Pozwana K. N. wniosła o oddalenie powództwa w całości oraz o zasadzenie od powoda na rzecz pozwanej kosztów procesu, w tym kosztów zastępstwa procesowego.

Zaskarżonym wyrokiem Sąd Okręgowy w Gliwicach oddalił powództwo i orzekł

w przedmiocie kosztów procesu.

W motywach tego rozstrzygnięcia wskazano na następujące ustalenia faktyczne i ich ocenę prawną.

Powód A. N. i pozwana K. N. byli małżeństwem. Ze związku tego pochodzi małoletnia córka stron J. N., urodzona (...) Ze stronami mieszkał również syn pozwanej M. B., urodzony (...), pochodzący z innego związku.

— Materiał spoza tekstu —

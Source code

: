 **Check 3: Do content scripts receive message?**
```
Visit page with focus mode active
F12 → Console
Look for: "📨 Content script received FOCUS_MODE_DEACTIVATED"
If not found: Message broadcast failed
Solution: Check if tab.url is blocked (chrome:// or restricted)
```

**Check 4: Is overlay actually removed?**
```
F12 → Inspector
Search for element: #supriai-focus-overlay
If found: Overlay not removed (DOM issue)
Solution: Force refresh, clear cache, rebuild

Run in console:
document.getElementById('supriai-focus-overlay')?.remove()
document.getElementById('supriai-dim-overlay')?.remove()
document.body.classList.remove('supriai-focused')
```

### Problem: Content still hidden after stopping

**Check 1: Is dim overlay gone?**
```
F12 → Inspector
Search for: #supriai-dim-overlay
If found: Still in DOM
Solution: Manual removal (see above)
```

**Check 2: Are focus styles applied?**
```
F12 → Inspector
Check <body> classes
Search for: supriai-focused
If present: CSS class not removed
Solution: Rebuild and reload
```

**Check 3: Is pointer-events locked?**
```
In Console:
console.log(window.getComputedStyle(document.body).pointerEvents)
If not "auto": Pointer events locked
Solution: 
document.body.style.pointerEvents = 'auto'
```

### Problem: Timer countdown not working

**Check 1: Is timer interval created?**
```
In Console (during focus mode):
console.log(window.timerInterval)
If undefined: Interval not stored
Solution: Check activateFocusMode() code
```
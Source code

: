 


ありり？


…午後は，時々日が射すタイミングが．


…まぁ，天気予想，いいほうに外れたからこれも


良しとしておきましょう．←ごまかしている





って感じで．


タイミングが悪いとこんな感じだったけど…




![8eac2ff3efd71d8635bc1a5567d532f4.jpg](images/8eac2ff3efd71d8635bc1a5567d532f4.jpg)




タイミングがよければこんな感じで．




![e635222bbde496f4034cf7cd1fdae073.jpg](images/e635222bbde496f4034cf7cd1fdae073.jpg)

Wyrokiem z dnia 16 września 2011 r. sygn. akt II RC 324/11, Sąd Okręgowy w (...)rozwiązał małżeństwo K. N. i A. N. przez rozwód, wykonywanie władzy rodzicielskiej nad małoletnią córką J. N. powierzył matce, pozostawiając ojcu prawo współdecydowania o jej istotnych życiowych sprawach, natomiast kontakty A. N. z małoletnią córką pozostawił do samodzielnej regulacji pomiędzy stronami.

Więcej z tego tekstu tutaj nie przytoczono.